I love Nordic crime and am a fan of Henning Mankell, Arnaldur Indridason and Karin Fossum. Fossum's latest is called Broken and the plot sounds like fun - an author has her house broken into - by no less than one of her characters! And I've just started reading a new Norweigan discovery - Jo Nesbo, whose latest, Nemesis, begins with a tense bank robbery.
Michael Dibdin sadly passed away last year but if you're a fan of crime set in Italy, NYRB has recently brought back into print Carlo Emilio Gadda's That Awful Mess on the Via Merulana, (sounds like the title of a Noel Coward song, doesn't it?) featuring Detective Ciccio who investigates the murder of a woman in an apartment building in Rome and discovers that all of the building's residents are connected to the case.
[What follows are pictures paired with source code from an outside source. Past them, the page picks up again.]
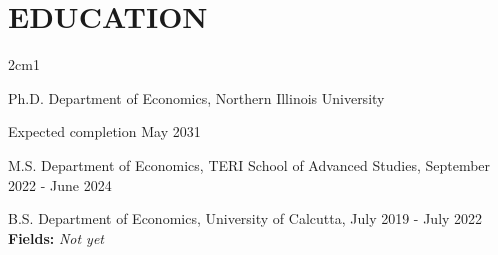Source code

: \documentclass[final, 12pt]{article}
\begin{document}

\section*{EDUCATION}

\begin{hangparas}{2cm}{1}

 Ph.D. \tabto{2cm} Department of Economics, Northern Illinois University

\tabto{2cm} Expected completion May 2031

 
 M.S. \tabto{2cm} Department of Economics, TERI School of Advanced Studies, September 2022 - June 2024
  
B.S. \tabto{2cm} Department of Economics, University of Calcutta, July 2019 - July 2022\\

{\bf Fields:} \it Not yet\\

\end{hangparas}


\end{document}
I love the book's concluding description: "Unquestionably, it is a work of universal significance and protean genius: a rich social novel, a comic opera, an act of political resistance, a blazing feat of baroque wordplay, and a haunting story of life and death. Can't really ask for more than that, can you? Also check out the work of Leonardo Sciascia.
Lahring has long been recommending Michelle Wan's "Death in the Dordogne" series as much for the locale and the descriptions of food as for the mystery. The next in the series is A Twist of Orchids. She's also a fan of Lisa Unger whose latest, Black Out, comes out in May. Unger may be a bit too creepy for me though. As is Japanese author Natsuo Kirino, but my colleagues are full of praise for her. She's known for her edgy portrayals of women's lives in contemporary Japan (see her previous work, Grotesque, which comes out in paperback in February - great cover, huh - or Out). So I may give one of these or her new novel, Real World a try.
It wouldn't be a new publishing season if there wasn't a new Alexander McCall Smith mystery out. The latest in the No. 1 Ladies' Detective series is The Miracle at Speedy Motors. Finally, I'm intrigued by an upcoming mystery called An Expert in Murder: A New Mystery Featuring Josephine Tey by Nicola Upson - the first in a series with the famous crime novelist actually solving cases in the 1930s. Tey's The Daughter of Time is one of my favourite books.